ひと月前にEテレ「100分de名著」で取り上げられていたル・ボンの『群集心理』は

それなりに興味深くはあったものの、指南役に登場した武田砂鉄自ら、

要約への疑義を発して(そうなると、この番組そのものがどうよ?というのは本人も意識してましたが)

それはそれで「なるほどね」と思えたところでもあり、スタジオ・セットに組まれた書棚に並んだ武田の著作、

こちらの方が『群集心理』以上に気になってしまったものでありましたよ。

 

 

というわけで、このほど武田砂鉄『わかりやすさの罪』を手に取ってみた次第なのですけれど、

要するにこの本は…などと言い出しますと、「勝手に要約すんじゃねえよ!」てなつっこみが

著者から入りそうな気がしてしまいますなあ。

 

よくある鶏と卵の関係ではありませんが、情報の送り手と受け手の関係を考えた場合、

果たしてどちらが先なのかは分かりませんけれど、送り手の方はひたすらにわかりやすく提供し、

受け手の側もまたわかりやすく提供されることを望んでいるということでもあるようです。

 

本来、「わかりやすい」ことは必ずしもよろしくいないこととは言えないわけですが、

おそらくは、これまた資本主義が付き詰められていく中で生じた効率至上の考え方の根付きが

背景にはありましょうなあ。効率的である=無駄が無い=儲けにつながるてなわけで。

 

「わかりやすい」ことは時間の無駄を省くことになると受け止めれば、その方がありがたいとも。

ではありますが、それがなにごとにつけ、わかりやすくなっていないと「いけない」と、

否定の対象にされたりすることには、著者ならずとも疑問を抱くところではありましょう。

 

時に、わかりやすさは掻い摘んでという要素を含みますから、掻い摘んでわかった気になってしまうのは

本当にわかったこととは違いますし、掻い摘んでないものに接して頭を捻ったりした結果として

腑に落ちたということになれば、それこそ本当に分かったということになるのでもなかろうかと。

その考えるプロセスがより大事であろうところであるにも関わらず、それをすっとばして腑に落ちた気になる。

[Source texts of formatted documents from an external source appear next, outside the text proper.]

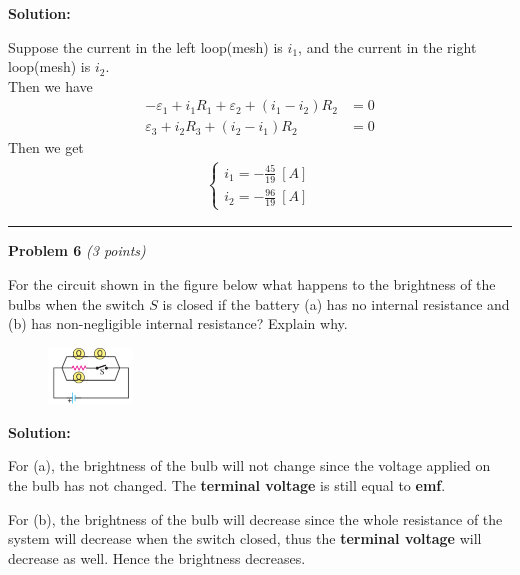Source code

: \documentclass[a4paper, 11pt]{article}
\newenvironment{problem}[3][Problem]
    { \begin{mdframed}[backgroundcolor=gray!20] \textbf{#1 #2} \textit{(#3 points)} }
    {  \end{mdframed}}
\newenvironment{solution}
    {\textbf{Solution:}}
    {}
\begin{document}
\begin{solution}
	\par Suppose the current in the left loop(mesh) is $i_1$, and the current in the right loop(mesh) is $i_2$. \\
	Then we have
	\begin{align}
		-\varepsilon_1 + i_1R_1 + \varepsilon_2 + (i_1-i_2)R_2 & = 0 \\
		\varepsilon_3 + i_2R_3 + (i_2-i_1)R_2                  & = 0
	\end{align}
	Then we get
	\begin{align}
		\left\{
		\begin{array}{c}
			i_1 = -\frac{45}{19}\ [A] \\
			i_2 = -\frac{96}{19}\ [A]
		\end{array}
		\right.
	\end{align}
\end{solution}

\noindent\rule{7.1in}{2.8pt}

\begin{problem}{6}{3}
\par For the circuit shown in the figure below what happens to the brightness
of the bulbs when the switch $S$ is closed if the battery (a) has no internal
resistance and (b) has non-negligible internal resistance? Explain why.
\end{problem}
\begin{figure}[!htbp]
	\begin{small}
		\begin{center}
			\includegraphics[width=0.2\textwidth]{hw5_p6_question.png}
		\end{center}
	\end{small}
\end{figure}

\begin{solution}
	\par For (a), the brightness of the bulb will not change since the voltage applied
	on the bulb has not changed. The \textbf{terminal voltage} is still equal to \textbf{emf}.
	\par For (b), the brightness of the bulb will decrease since the whole resistance of the
	system will decrease when the switch closed, thus the \textbf{terminal voltage} will decrease
	as well. Hence the brightness decreases.
\end{solution}
\end{document}

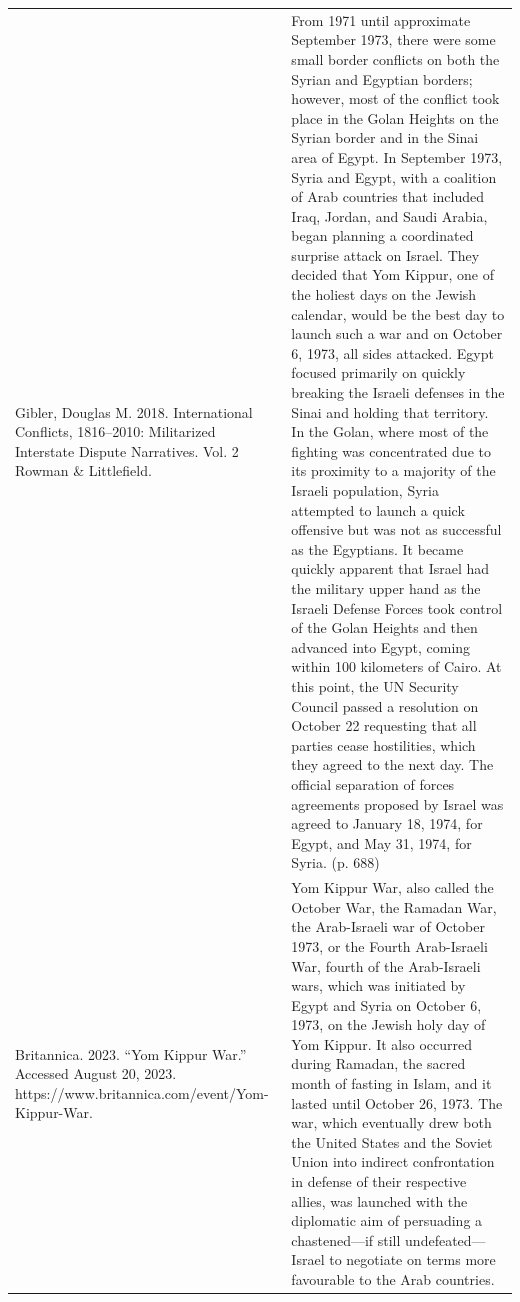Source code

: {\begin{longtable}{p{}p{}}
Gibler, Douglas M. 2018. International Conflicts, 1816–2010: Militarized Interstate Dispute Narratives. Vol. 2 Rowman \& Littlefield. & From 1971 until approximate September 1973, there were some small border conflicts on both the Syrian and Egyptian borders; however, most of the conflict took place in the Golan Heights on the Syrian border and in the Sinai area of Egypt. In September 1973, Syria and Egypt, with a coalition of Arab countries that included Iraq, Jordan, and Saudi Arabia, began planning a coordinated surprise attack on Israel. They decided that Yom Kippur, one of the holiest days on the Jewish calendar, would be the best day to launch such a war and on October 6, 1973, all sides attacked. Egypt focused primarily on quickly breaking the Israeli defenses in the Sinai and holding that territory. In the Golan, where most of the fighting was concentrated due to its proximity to a majority of the Israeli population, Syria attempted to launch a quick offensive but was not as successful as the Egyptians. It became quickly apparent that Israel had the military upper hand as the Israeli Defense Forces took control of the Golan Heights and then advanced into Egypt, coming within 100 kilometers of Cairo. At this point, the UN Security Council passed a resolution on October 22 requesting that all parties cease hostilities, which they agreed to the next day. The official separation of forces agreements proposed by Israel was agreed to January 18, 1974, for Egypt, and May 31, 1974, for Syria. (p. 688)
\\
Britannica. 2023. “Yom Kippur War.” Accessed August 20, 2023. https://www.britannica.com/event/Yom-Kippur-War. & Yom Kippur War, also called the October War, the Ramadan War, the Arab-Israeli war of October 1973, or the Fourth Arab-Israeli War, fourth of the Arab-Israeli wars, which was initiated by Egypt and Syria on October 6, 1973, on the Jewish holy day of Yom Kippur. It also occurred during Ramadan, the sacred month of fasting in Islam, and it lasted until October 26, 1973. The war, which eventually drew both the United States and the Soviet Union into indirect confrontation in defense of their respective allies, was launched with the diplomatic aim of persuading a chastened—if still undefeated—Israel to negotiate on terms more favourable to the Arab countries.
\\

\end{longtable}}
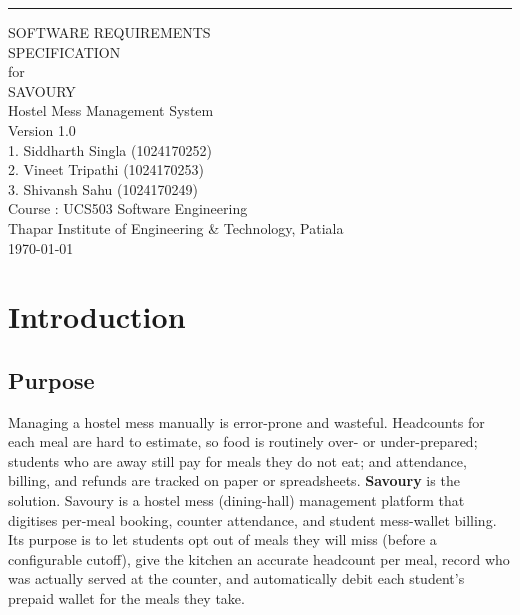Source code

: \documentclass{scrreprt}
\date{}
\def\myversion{1.0 }
\begin{document}
\begin{flushright}
    \rule{16cm}{5pt}\vskip1cm
    \begin{bfseries}
        \Huge{SOFTWARE REQUIREMENTS\\ SPECIFICATION}\\
        \vspace{1.5cm}
        for\\
        \vspace{1.5cm}
        SAVOURY\\
        \large{Hostel Mess Management System}\\
        \vspace{1.5cm}
        \LARGE{Version \myversion}\\
        \vspace{1.5cm}
        1. Siddharth Singla (1024170252)\\
        2. Vineet Tripathi (1024170253)\\
        3. Shivansh Sahu (1024170249)\\
        \vspace{1cm}
        Course : UCS503 Software Engineering\\
        Thapar Institute of Engineering \& Technology, Patiala\\
        \vspace{1cm}
        \today\\
    \end{bfseries}
\end{flushright}

\tableofcontents

\chapter{Introduction}

\section{Purpose}
Managing a hostel mess manually is error-prone and wasteful. Headcounts
for each meal are hard to estimate, so food is routinely over- or
under-prepared; students who are away still pay for meals they do not
eat; and attendance, billing, and refunds are tracked on paper or
spreadsheets. \textbf{Savoury} is the solution. Savoury is a hostel mess
(dining-hall) management platform that digitises per-meal booking,
counter attendance, and student mess-wallet billing. Its purpose is to
let students opt out of meals they will miss (before a configurable
cutoff), give the kitchen an accurate headcount per meal, record who was
actually served at the counter, and automatically debit each student's
prepaid wallet for the meals they take.
\end{document}
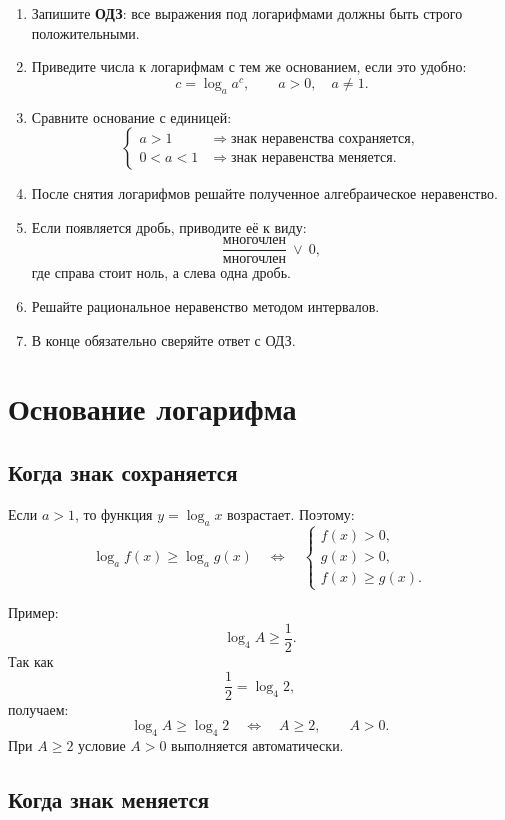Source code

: \documentclass[a4paper,12pt]{article}
\newcommand{\important}[1]{\textcolor{darkaccent}{\textbf{#1}}}
\begin{document}
\begin{enumerate}
    \item Запишите \important{ОДЗ}: все выражения под логарифмами должны быть строго положительными.
    \item Приведите числа к логарифмам с тем же основанием, если это удобно:
    \[
        c=\log_a a^c,\qquad a>0,\quad a\ne 1.
    \]
    \item Сравните основание с единицей:
    \[
    \begin{cases}
    a>1 & \Rightarrow \text{знак неравенства сохраняется},\\
    0<a<1 & \Rightarrow \text{знак неравенства меняется}.
    \end{cases}
    \]
    \item После снятия логарифмов решайте полученное алгебраическое неравенство.
    \item Если появляется дробь, приводите её к виду:
    \[
        \frac{\text{многочлен}}{\text{многочлен}}\ \vee\ 0,
    \]
    где справа стоит ноль, а слева одна дробь.
    \item Решайте рациональное неравенство методом интервалов.
    \item В конце обязательно сверяйте ответ с ОДЗ.
\end{enumerate}

\section{Основание логарифма}

\subsection{Когда знак сохраняется}

Если \(a>1\), то функция \(y=\log_a x\) возрастает. Поэтому:
\[
    \log_a f(x) \ge \log_a g(x)
    \quad \Longleftrightarrow \quad
    \begin{cases}
    f(x)>0,\\
    g(x)>0,\\
    f(x)\ge g(x).
    \end{cases}
\]

Пример:
\[
    \log_4 A \ge \frac12.
\]
Так как
\[
    \frac12=\log_4 2,
\]
получаем:
\[
    \log_4 A \ge \log_4 2
    \quad \Longleftrightarrow \quad
    A\ge 2,
    \qquad A>0.
\]
При \(A\ge 2\) условие \(A>0\) выполняется автоматически.

\subsection{Когда знак меняется}
\end{document}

それがメディアなどを通じて、よりマスな形で腑に落ちた感を抱いてしまいますと、ル・ボンの言った

「群集」になってしまうのでもあろうかと思うところです。

 

同じような考えは、ちょいと前の東京新聞夕刊の記事でも見かけましたですね。

「ナレーション過多の日本」という小見出しがついた記事の部分にちと触れてみようかと。

…そこ(ドキュメンタリー映像)から何を受け取るかは見る側の自由である。本来、多義的な映像をナレーションで一義的にすることで、ドキュメンタリーの物語は飛躍的に紡ぎやすく、そして分かりやすくなるが、本来、映像が持つ現場のリアリティーやダイナミズムは減衰するのである。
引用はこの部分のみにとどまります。